I assume, in accordance with the stale conventions of our time, that the Prime Minister’s treatment of his staff will soon be dubbed Bullygate. But I think we all knew that Gordon Brown is, shall we say, a difficult man to work for. So I broadly agree with Jonathan Pearce’s take: the character of the man matters but it’s hardly the best reason for thinking a change of Prime Minister overdue.
Meanwhile, as so often, there are few scenes more entertaining than the British press indulging its appetite for humbug and hypocrisy. Indeed, what with his penchant for screaming foul-mouthed abuse at subordinates and for flinging phones and anything else that comes to hand about the place, one could be forgiven for thinking that whatever his short-comings as Prime Minister, Gordon is at least qualified to edit a national newspaper…
Actually, the most damaging part of the Rawnsley Revelations may be this:
As Chancellor, Brown had often been able to do his Macavity trick of disappearing in a crisis. As Prime Minister, he could no longer play the mysterious cat. There is no hiding place at Number 10. He was on a steep learning curve. But since experience was supposed to be the reason he got the job, inexperience was not an alibi Brown could ever use. He sounded surprised to make the discovery that “hundreds of things pass your desk every week”. He did not excel at multi-tasking. His preference and his forte were to concentrate on one big thing at a time. He had largely been able to do that at the Treasury, where he could focus on the four or five major events of a Chancellor’s year. Prime Ministers can get hit by four or five major events in a month, even a week. “As Prime Minister, you are bombarded with things, everything happens in real time,” says one Downing Street official who closely observed both Blair and Brown.
Torrential volumes of business flow through Downing Street, much of it demanding instant attention. Civil servants at the Treasury had adapted to and covered for Brown’s chaotic and intermittently intense way of making decisions. Officials at Number 10 and the Cabinet Office were at a loss how to deal with his working habits. Confronted with difficult decisions, one senior civil servant found: “He just delays and delays, thinking he will get a better set of options later. But quite often the options just get worse.”

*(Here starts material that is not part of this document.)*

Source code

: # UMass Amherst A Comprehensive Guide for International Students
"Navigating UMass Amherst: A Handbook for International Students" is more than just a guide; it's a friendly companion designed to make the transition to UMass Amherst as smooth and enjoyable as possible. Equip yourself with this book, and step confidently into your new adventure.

That’s a picture of a broken, dysfunctional government run by a man most unlikely to be able to change his ways. Poor Gordon, capax imperii and all that. But this, rather than the swearing the and phone-flinging, is what actually matters.This was exacerbated because Brown was so power-hugging. Geoff Hoon summarises it well: “One of the great ironies of Tony and Gordon is that both of them didn’t have any time for ministers. The difference is that Tony broadly let you get on with it. He wasn’t much interested unless something went wrong. In contrast, Gordon wants to interfere in every-thing. He’s temperamentally incapable of delegating responsibility. So he drives himself demented.”